*** Opening RECORDS TO PROCESS ***
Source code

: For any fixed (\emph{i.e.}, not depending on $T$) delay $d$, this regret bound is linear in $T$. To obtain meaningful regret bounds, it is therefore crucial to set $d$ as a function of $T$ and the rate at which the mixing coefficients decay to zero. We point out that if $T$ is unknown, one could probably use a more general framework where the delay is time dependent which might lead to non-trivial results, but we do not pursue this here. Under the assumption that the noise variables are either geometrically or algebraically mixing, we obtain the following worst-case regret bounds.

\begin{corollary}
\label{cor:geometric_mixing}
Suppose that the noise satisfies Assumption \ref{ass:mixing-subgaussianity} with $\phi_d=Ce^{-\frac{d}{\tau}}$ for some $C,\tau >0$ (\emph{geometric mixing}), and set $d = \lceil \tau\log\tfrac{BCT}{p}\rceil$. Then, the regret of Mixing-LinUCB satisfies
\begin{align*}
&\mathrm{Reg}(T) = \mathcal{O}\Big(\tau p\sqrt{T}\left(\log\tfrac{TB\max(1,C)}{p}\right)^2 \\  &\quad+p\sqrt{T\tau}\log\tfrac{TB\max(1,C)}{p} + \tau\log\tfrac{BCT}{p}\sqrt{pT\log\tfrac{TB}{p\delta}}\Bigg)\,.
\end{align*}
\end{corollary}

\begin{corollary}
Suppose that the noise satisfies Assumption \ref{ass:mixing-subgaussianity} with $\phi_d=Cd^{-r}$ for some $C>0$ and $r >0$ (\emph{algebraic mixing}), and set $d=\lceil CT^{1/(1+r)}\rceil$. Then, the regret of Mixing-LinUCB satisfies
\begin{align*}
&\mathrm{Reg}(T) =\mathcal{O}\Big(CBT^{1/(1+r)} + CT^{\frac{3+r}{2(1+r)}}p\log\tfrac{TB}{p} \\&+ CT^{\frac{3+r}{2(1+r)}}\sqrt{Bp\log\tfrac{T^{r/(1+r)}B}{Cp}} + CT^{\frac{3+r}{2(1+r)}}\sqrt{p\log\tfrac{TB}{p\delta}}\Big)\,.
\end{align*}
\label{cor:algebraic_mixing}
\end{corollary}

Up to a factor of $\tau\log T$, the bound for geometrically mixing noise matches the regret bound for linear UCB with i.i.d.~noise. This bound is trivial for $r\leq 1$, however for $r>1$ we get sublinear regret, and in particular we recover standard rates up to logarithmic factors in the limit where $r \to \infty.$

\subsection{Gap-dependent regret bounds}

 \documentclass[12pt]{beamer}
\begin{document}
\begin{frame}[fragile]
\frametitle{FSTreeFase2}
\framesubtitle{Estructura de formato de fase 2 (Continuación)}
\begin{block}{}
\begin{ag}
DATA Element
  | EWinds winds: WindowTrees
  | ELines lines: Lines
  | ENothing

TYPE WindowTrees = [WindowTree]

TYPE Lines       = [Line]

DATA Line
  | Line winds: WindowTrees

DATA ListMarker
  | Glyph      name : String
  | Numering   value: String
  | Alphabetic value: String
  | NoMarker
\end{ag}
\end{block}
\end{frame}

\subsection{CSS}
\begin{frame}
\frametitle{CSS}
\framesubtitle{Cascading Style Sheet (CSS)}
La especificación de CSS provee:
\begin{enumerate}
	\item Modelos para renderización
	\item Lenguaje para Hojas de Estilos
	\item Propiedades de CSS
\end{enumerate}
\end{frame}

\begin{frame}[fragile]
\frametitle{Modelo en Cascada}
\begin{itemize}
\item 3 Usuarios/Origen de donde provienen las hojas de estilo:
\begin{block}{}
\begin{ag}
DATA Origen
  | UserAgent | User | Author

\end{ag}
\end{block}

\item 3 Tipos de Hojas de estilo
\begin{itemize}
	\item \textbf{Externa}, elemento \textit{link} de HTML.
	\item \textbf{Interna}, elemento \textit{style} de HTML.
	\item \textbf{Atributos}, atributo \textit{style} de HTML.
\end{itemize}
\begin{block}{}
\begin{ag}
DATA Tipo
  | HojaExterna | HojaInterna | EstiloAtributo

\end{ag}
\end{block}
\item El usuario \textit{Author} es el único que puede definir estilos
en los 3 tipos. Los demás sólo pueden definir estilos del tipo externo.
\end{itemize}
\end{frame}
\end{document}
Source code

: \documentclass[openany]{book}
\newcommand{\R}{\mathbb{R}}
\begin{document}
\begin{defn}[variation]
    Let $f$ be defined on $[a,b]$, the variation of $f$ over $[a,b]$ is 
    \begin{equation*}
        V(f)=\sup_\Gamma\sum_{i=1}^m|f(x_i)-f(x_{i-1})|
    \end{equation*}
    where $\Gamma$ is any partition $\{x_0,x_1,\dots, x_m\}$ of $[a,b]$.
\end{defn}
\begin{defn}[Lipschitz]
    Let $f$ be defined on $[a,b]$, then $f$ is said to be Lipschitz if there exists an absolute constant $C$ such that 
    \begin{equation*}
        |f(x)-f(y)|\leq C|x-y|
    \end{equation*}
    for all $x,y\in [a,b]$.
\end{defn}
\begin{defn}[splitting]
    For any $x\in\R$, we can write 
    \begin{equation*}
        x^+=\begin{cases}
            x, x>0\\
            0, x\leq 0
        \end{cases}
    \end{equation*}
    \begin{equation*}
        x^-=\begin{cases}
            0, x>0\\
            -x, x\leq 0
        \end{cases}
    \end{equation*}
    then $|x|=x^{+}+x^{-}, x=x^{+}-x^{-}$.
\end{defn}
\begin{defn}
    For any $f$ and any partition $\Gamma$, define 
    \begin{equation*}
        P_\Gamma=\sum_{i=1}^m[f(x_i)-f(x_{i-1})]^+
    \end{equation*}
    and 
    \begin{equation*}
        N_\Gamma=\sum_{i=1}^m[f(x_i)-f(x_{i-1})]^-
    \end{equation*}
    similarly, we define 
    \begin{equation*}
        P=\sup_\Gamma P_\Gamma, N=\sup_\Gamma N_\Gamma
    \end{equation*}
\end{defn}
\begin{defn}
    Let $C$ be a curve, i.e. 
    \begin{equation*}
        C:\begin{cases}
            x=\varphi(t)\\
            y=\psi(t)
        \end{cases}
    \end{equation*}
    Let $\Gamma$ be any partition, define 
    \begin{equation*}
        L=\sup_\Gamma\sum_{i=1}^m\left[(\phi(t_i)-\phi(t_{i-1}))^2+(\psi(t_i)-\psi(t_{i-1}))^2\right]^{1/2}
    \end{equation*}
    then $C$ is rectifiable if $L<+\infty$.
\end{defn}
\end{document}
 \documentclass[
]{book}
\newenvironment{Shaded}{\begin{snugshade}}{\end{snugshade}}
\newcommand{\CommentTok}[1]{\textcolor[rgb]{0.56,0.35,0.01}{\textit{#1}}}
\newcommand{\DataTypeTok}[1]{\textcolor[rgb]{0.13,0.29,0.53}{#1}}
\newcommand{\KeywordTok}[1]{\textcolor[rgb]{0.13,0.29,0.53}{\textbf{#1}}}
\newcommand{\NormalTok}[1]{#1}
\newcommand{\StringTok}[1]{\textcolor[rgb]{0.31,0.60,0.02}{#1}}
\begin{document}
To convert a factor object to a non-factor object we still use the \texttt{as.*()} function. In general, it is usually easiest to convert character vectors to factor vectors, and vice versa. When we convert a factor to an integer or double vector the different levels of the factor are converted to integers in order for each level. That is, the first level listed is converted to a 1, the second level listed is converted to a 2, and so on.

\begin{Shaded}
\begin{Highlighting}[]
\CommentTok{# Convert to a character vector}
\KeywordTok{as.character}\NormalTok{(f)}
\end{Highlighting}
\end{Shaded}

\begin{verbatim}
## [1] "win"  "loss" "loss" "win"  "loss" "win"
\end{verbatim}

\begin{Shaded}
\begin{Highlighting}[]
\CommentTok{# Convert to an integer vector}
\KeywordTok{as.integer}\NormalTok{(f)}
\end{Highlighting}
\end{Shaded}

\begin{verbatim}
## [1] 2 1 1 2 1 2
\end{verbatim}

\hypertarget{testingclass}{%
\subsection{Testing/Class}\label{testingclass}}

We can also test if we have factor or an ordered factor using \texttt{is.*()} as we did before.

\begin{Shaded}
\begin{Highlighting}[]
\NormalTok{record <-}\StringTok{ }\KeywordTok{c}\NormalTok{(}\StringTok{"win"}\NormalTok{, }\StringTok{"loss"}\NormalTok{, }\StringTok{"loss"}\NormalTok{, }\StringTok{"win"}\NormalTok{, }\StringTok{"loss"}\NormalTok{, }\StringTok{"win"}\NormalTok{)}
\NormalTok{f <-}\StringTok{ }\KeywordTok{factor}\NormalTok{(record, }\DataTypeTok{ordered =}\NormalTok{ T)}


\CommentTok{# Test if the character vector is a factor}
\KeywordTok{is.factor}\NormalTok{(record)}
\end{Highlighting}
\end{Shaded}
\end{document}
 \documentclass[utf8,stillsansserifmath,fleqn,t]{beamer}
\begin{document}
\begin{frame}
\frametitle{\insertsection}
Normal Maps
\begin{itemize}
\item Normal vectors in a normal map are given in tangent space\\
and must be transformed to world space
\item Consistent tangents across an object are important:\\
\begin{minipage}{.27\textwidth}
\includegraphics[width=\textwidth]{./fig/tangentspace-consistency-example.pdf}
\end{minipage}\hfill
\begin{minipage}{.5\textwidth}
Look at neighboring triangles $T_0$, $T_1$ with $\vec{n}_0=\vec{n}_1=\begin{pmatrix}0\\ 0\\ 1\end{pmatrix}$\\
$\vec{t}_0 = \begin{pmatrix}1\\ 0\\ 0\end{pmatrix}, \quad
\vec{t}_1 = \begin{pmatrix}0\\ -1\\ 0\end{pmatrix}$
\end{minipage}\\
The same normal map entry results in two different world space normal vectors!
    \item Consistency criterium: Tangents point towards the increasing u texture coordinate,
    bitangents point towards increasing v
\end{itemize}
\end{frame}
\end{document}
*** Closing RECORDS TO PROCESS ***
# EXERCISE AIM:
Here the output must be the lines above from the line with "For any $f$" to the line with "similarly, we define", both included, duplicated word for word and nothing else.

# ANSWER:
    For any $f$ and any partition $\Gamma$, define 
    \begin{equation*}
        P_\Gamma=\sum_{i=1}^m[f(x_i)-f(x_{i-1})]^+
    \end{equation*}
    and 
    \begin{equation*}
        N_\Gamma=\sum_{i=1}^m[f(x_i)-f(x_{i-1})]^-
    \end{equation*}
    similarly, we define 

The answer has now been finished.